Upon the merits of the case, we think the Court of Customs
Appeals was right, and that the finding of the Board of General
Appraisers did not respond to the requirement of the statute. The
issue to be found by the board was whether the importer showed by
his evidence that the entry of the merchandise at a less value than
that returned upon final appraisement was without any intention to
defraud the revenue of the United States or to conceal or
misrepresent the facts of the case or to deceive the appraiser as
to the value of the merchandise. The issue presented to the board
was: "Has the importer sustained the negative in this regard?"
Merely to find that
Page 268 U. S. 613
the importer was careless is not a finding sufficient to justify
the board in deciding whether there should be a remission. Both the
importer and the government are entitled to a finding either that
there was no intent to defraud or that the importer did not sustain
his burden that there was no such intent.
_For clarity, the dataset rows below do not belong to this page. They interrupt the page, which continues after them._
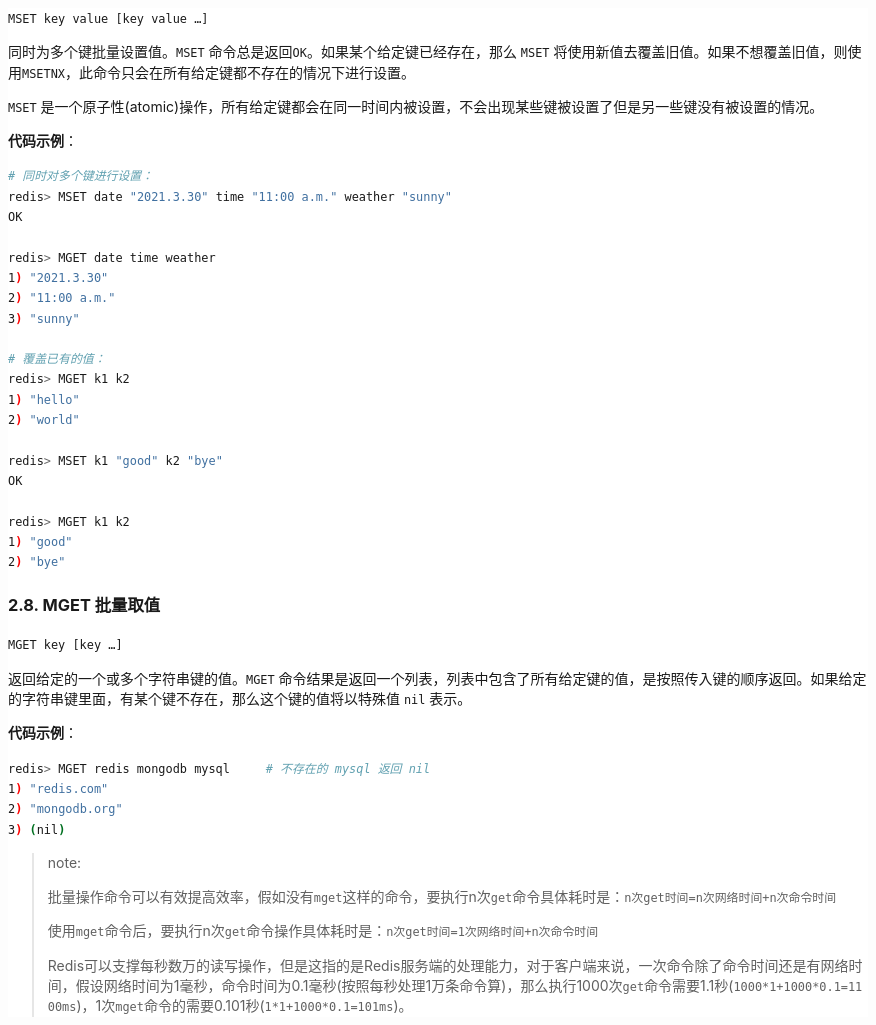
 ```bash
MSET key value [key value …]
```

同时为多个键批量设置值。`MSET` 命令总是返回`OK`。如果某个给定键已经存在，那么 `MSET` 将使用新值去覆盖旧值。如果不想覆盖旧值，则使用`MSETNX`，此命令只会在所有给定键都不存在的情况下进行设置。

`MSET` 是一个原子性(atomic)操作，所有给定键都会在同一时间内被设置，不会出现某些键被设置了但是另一些键没有被设置的情况。

**代码示例**：

```bash
# 同时对多个键进行设置：
redis> MSET date "2021.3.30" time "11:00 a.m." weather "sunny"
OK

redis> MGET date time weather
1) "2021.3.30"
2) "11:00 a.m."
3) "sunny"

# 覆盖已有的值：
redis> MGET k1 k2
1) "hello"
2) "world"

redis> MSET k1 "good" k2 "bye"
OK

redis> MGET k1 k2
1) "good"
2) "bye"
```

### 2.8. MGET 批量取值

```bash
MGET key [key …]
```

返回给定的一个或多个字符串键的值。`MGET` 命令结果是返回一个列表，列表中包含了所有给定键的值，是按照传入键的顺序返回。如果给定的字符串键里面，有某个键不存在，那么这个键的值将以特殊值 `nil` 表示。

**代码示例**：

```bash
redis> MGET redis mongodb mysql     # 不存在的 mysql 返回 nil
1) "redis.com"
2) "mongodb.org"
3) (nil)
```

> note:
>
> 批量操作命令可以有效提高效率，假如没有`mget`这样的命令，要执行n次`get`命令具体耗时是：`n次get时间=n次网络时间+n次命令时间`
>
> 使用`mget`命令后，要执行n次`get`命令操作具体耗时是：`n次get时间=1次网络时间+n次命令时间`
>
> Redis可以支撑每秒数万的读写操作，但是这指的是Redis服务端的处理能力，对于客户端来说，一次命令除了命令时间还是有网络时间，假设网络时间为1毫秒，命令时间为0.1毫秒(按照每秒处理1万条命令算)，那么执行1000次`get`命令需要1.1秒(`1000*1+1000*0.1=1100ms`)，1次`mget`命令的需要0.101秒(`1*1+1000*0.1=101ms`)。
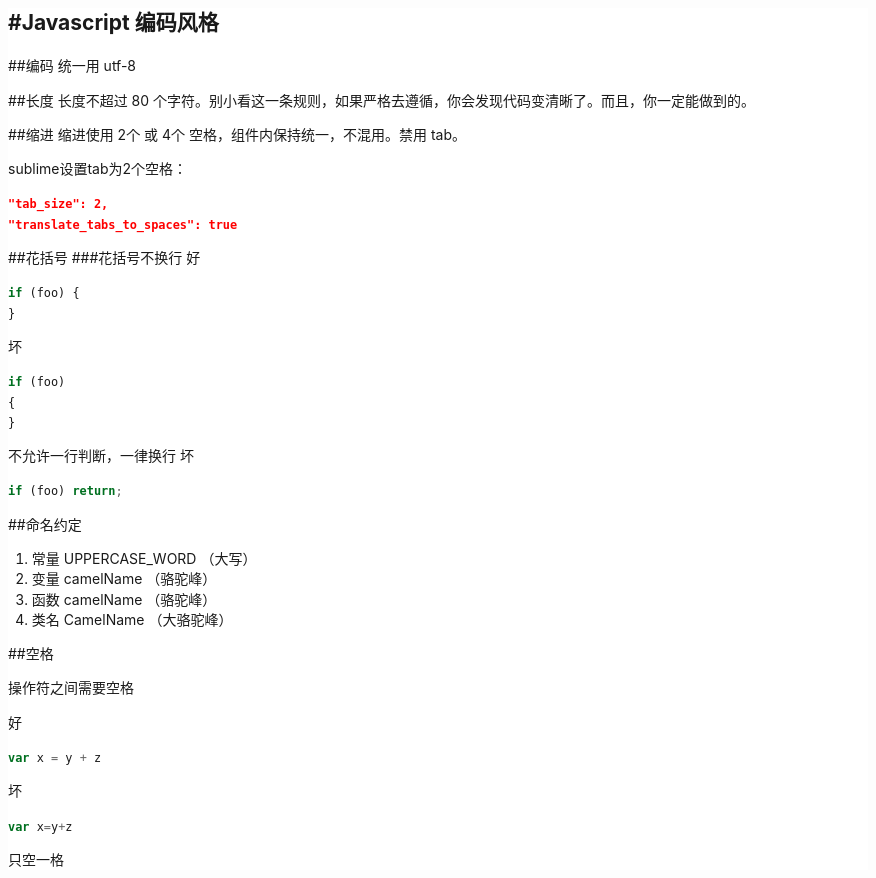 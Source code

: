 #Javascript 编码风格
----------------------------------------------


##编码
统一用 utf-8   

##长度
长度不超过 80 个字符。别小看这一条规则，如果严格去遵循，你会发现代码变清晰了。而且，你一定能做到的。

##缩进
缩进使用 2个 或 4个 空格，组件内保持统一，不混用。禁用 tab。

sublime设置tab为2个空格：

```json
"tab_size": 2,
"translate_tabs_to_spaces": true
```

##花括号
###花括号不换行
好
```js
if (foo) {
}
```

坏
```js
if (foo)
{
}
```

不允许一行判断，一律换行
坏
```js
if (foo) return;
```

##命名约定

1. 常量 UPPERCASE_WORD （大写）
2. 变量 camelName （骆驼峰）
3. 函数 camelName （骆驼峰）
4. 类名 CamelName （大骆驼峰）


##空格

操作符之间需要空格

好
```js
var x = y + z
```
坏
```js
var x=y+z
```
只空一格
The judgment of the Court of Customs Appeals is
Affirmed.
*
"Sec. 489. Additional Duties. If the final appraised value of
any article of imported merchandise which is subject to an
ad
valorem rate of duty or to a duty based upon or regulated in
any manner by the value thereof shall exceed the entered value,
there shall be levied, collected, and paid, in addition to the
duties imposed by law on such merchandise, an additional duty of 1
percentum of the total final appraised value thereof for each 1
percentum that such final appraised value exceeds the value
declared in the entry. Such additional duty shall apply only to the
particular article or articles in each invoice that are so advanced
in value upon final appraisement, and shall not be imposed on any
article upon which the amount of duty imposed by law on account of
the final appraised value does not exceed the amount of duty that
would be imposed if the final appraised value did not exceed the
entered value, and shall be limited to 75 percentum of the final
appraised value of such article or articles. Such additional duties
shall not be construed to be penal, and shall not be remitted, nor
payment thereof in any way avoided, except in the case of a
manifest clerical error, upon the order of the Secretary of the
Treasury, or in any case upon the finding of the Board of General
Appraisers, upon a petition filed and supported by satisfactory
evidence under such rules as the board may prescribe, that the
entry of the merchandise at a less value than that returned upon
final appraisement was without any intention to defraud the revenue
of the United States or to conceal or misrepresent the facts of the
case or to deceive the appraiser as to the value of the
merchandise. . . . Upon the making of such order or finding, the
additional duties shall be remitted or refunded, wholly or in part,
and the entry shall be liquidated or reliquidated accordingly. . .
."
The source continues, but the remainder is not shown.